[Opening Records for processing section]
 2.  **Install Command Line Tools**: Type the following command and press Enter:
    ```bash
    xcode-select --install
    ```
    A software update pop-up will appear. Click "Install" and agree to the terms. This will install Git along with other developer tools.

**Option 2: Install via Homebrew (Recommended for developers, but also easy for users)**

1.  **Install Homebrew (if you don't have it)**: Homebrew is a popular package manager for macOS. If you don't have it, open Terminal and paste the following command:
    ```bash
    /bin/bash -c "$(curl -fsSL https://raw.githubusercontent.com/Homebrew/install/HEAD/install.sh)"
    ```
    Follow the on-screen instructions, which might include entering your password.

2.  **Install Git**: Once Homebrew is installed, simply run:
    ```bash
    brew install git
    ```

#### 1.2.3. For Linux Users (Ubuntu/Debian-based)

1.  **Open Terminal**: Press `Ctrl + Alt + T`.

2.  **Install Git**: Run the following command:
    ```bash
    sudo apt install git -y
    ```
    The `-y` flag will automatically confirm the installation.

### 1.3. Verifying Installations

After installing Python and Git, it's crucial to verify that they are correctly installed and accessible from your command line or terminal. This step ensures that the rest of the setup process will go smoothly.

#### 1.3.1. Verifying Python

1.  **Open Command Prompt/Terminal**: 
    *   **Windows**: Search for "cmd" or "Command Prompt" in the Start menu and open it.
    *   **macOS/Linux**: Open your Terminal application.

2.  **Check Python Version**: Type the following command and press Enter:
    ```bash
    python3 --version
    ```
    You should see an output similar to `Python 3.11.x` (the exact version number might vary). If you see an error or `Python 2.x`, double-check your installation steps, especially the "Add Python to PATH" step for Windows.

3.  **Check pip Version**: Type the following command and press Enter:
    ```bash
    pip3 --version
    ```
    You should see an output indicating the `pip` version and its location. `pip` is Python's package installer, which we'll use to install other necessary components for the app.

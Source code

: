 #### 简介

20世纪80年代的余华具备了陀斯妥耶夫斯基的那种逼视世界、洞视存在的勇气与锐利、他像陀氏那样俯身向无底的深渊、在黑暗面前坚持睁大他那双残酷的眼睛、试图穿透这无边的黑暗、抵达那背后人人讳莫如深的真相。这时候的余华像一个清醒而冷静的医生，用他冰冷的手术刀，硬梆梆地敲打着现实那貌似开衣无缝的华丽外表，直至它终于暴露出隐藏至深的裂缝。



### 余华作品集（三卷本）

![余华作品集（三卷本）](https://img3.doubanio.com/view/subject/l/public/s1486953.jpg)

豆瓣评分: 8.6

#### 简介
[Closing Records for processing section]
▸ **What is required**
Among the entries above, which lines include "installed"? List them all.

▸ **Reply to the exercise**
2.  **Install Git**: Once Homebrew is installed, simply run:
After installing Python and Git, it's crucial to verify that they are correctly installed and accessible from your command line or terminal. This step ensures that the rest of the setup process will go smoothly.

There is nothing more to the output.